Based on the stats I keep in a
separate Excel sheet, I had a grand total of 26,292 page views over all three
pages for the year.
Why three sites? My sense is
that an unknown writer like me needs to wave his flag in as many places on
the Internet as is comfortable without muddying his footprint or spreading
himself too thin.
Despite efforts to drive
everyone to my official “A Curious Man” Blogger page, the Red Room had far and
away the most views: 15,318. My Blogger page had not even half that: 7,017; my
Scrib’d home page came in a further distant third at 3,897 (though it’s
probably more for reasons I’ll explain later.
In fact, all these statistics contain
some margin of error. I could, if I were obsessive enough, capture every tiny
click, but then I'd be an object of pity: “Doesn’t get outside much,
does he?”
I received an average of 2,191
views per month or about 505 per week, or about 72 a day. The highest monthly
total was in December (2,680). The highest weekly total was 894 for the week of
December 10, the week I happened to plant a link to a column on HBO’s Boardwalk Empire series in a Slate magazine comments section.
During the first part of the
year, online page views ranged from 300 to 500 per week. Toward the end of the
year, they rose from 600 to 800.
Now for an episode of "Simon's Cat":
ONLINE LIFE ON BLOGGER
What were the most popular
pieces? It varied among at least two of the pages.
On Blogger, my essay on
character actor Lee Van Cleef’s film noir roles far outpaced everything else I posted
there in the 2011 (328). Two other pieces from 2011 that were popular were my
critique of HBO’s Boardwalk Empire
(184) and my annual promise to not watch the Oscars (112) (which received a large
number of thumbs down when I posted the link in the comments on the San Francisco Chronicle's SFGate—what d'ya say we do that again!?)
All the other top-ten Blogger
articles were ones I wrote from 2007 through 2010, including my initial page promoting my
novel Dragon’s Ark. Also popular were
travel articles on hiking Mt. Tamalpais; an article on e-books; another on
self-publishing; a review of a beer house in Emeryville; and a nostalgic look
at the 1990s retro swing scene in San Francisco.
Most oddly, a 2007 piece where I praise The Sopranos, character “Paulie Walnuts” Gualitieri and mention his “silver hair,” was popular. (For
those who entered “Paulie Walnuts hair,” the second-most popular SEO, in search
of sound consumer advice on hair products for older men, I profoundly
apologize. It wasn’t that good an article by any stretch, either.)
Comments left by readers average
two per article.
Two qualifications:
1) The statistics above are
probably on the low side, as they don’t count the eyeballs that only rolled
over the main page.
2) While Blogger stats provide
numbers for the day, month and week, they don’t provide them for calendar years,
only for the total time period since Blogger introduced their new stat system
in May 2009 (which otherwise is not a bad system for my current needs).

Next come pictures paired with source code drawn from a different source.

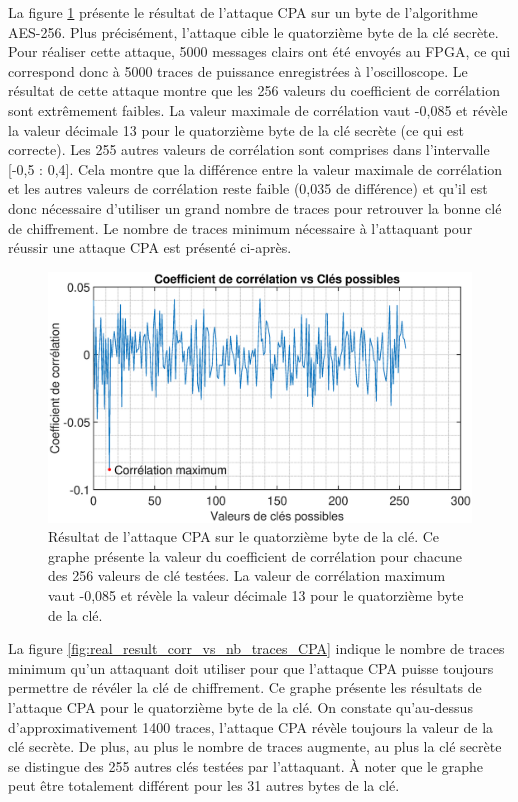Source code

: \documentclass[oneside]{book}
\begin{document}
La figure \ref{fig:real_result_CPA} présente le résultat de l'attaque CPA sur un byte de l'algorithme AES-256. Plus précisément, l'attaque cible le quatorzième byte de la clé secrète. Pour réaliser cette attaque, 5000 messages clairs ont été envoyés au FPGA, ce qui correspond donc à 5000 traces de puissance enregistrées à l'oscilloscope. Le résultat de cette attaque montre que les 256 valeurs du coefficient de corrélation sont extrêmement faibles. La valeur maximale de corrélation vaut -0,085 et révèle la valeur décimale 13 pour le quatorzième byte de la clé secrète (ce qui est correcte). Les 255 autres valeurs de corrélation sont comprises dans l'intervalle [-0,5 : 0,4]. Cela montre que la différence entre la valeur maximale de corrélation et les autres valeurs de corrélation reste faible (0,035 de différence) et qu'il est donc nécessaire d'utiliser un grand nombre de traces pour retrouver la bonne clé de chiffrement. Le nombre de traces minimum nécessaire à l'attaquant pour réussir une attaque CPA est présenté ci-après.

\begin{figure}[ht!]
    \hspace{-1.8cm}
    \includegraphics[scale=0.6]{image/real_result_CPA}
    \caption{Résultat de l'attaque CPA sur le quatorzième byte de la clé. Ce graphe présente la valeur du coefficient de corrélation pour chacune des 256 valeurs de clé testées. La valeur de corrélation maximum vaut -0,085 et révèle la valeur décimale 13 pour le quatorzième byte de la clé.}
    \label{fig:real_result_CPA} 
\end{figure}
\FloatBarrier 

La figure \ref{fig:real_result_corr_vs_nb_traces_CPA} indique le nombre de traces minimum qu'un attaquant doit utiliser pour que l'attaque CPA puisse toujours permettre de révéler la clé de chiffrement. Ce graphe présente les résultats de l'attaque CPA pour le quatorzième byte de la clé. On constate qu'au-dessus d'approximativement 1400 traces, l'attaque CPA révèle toujours la valeur de la clé secrète. De plus, au plus le nombre de traces augmente, au plus la clé secrète se distingue des 255 autres clés testées par l'attaquant. À noter que le graphe peut être totalement différent pour les 31 autres bytes de la clé.
\end{document}
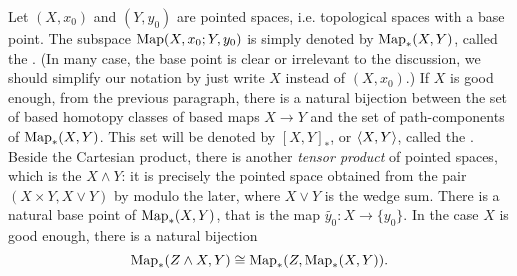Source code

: {Let $(X,x_0)$ and $(Y,y_0)$ are pointed spaces, i.e. 
topological spaces with a base point. 
The subspace $\operatorname{Map}(X,x_0;Y,y_0)$ is simply denoted by 
$\operatorname{Map}_{\ast}(X,Y)$, called the . 
(In many case, the base point is clear or irrelevant to the 
discussion, we should simplify our notation by just write $X$ 
instead of $(X,x_0)$.) 
If $X$ is good enough, from the previous paragraph, 
there is a natural bijection between the set of 
based homotopy classes of based maps $X\to Y$ 
and the set of path-components of $\operatorname{Map}_{\ast}(X,Y)$. 
This set will be denoted by $[X,Y]_{\ast}$, or $\langle X,Y\rangle$, 
called the . 
Beside the Cartesian product, 
there is another \emph{tensor product} of pointed spaces, 
which is the  $X\wedge Y$: 
it is precisely the pointed space obtained from the pair
$(X\times Y,X\vee Y)$ by modulo the later, 
where $X\vee Y$ is the wedge sum. 
There is a natural base point of $\operatorname{Map}_{\ast}(X,Y)$, that 
is the map $\widetilde{y_0}\colon X\to\{y_0\}$. 
In the case $X$ is good enough, there is a natural bijection 
\[
\operatorname{Map}_{\ast}(Z\wedge X,Y)\cong\operatorname{Map}_{\ast}(Z,\operatorname{Map}_{\ast}(X,Y)).
\]

}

Also: of all the articles that
made viewers’ top ten, I would pick none of them as my best-ever favorites.
This means either a) best does not mean “popular” or b) Burchfield’s a poor
critic of his own work.
As for traffic sources, most
visits came via Google (many of them from my small e-mail distribution
list); in distant second were the good folks who hang out on Ramsey Campbell’s discussion page hosted by knibbworld.com where I weekly place links.
Then comes Slate (thanks to that previously mentioned link); Twitter; JoelFriedlander’s “Book Designer”; then Google UK; Facebook; SFGate.com; the
mysterious Christmas2010shop.com; and the even-more mystifying
disc.yourwebapps.com (but I’ll take ‘em where I can get ‘em).
Takeaway: As much as has been
made of Facebook and Twitter as great tools for driving traffic, that doesn’t
seem to be quite my experience; I think this only goes to show the sponginess
of the Internet and may also relate to the material I’m providing.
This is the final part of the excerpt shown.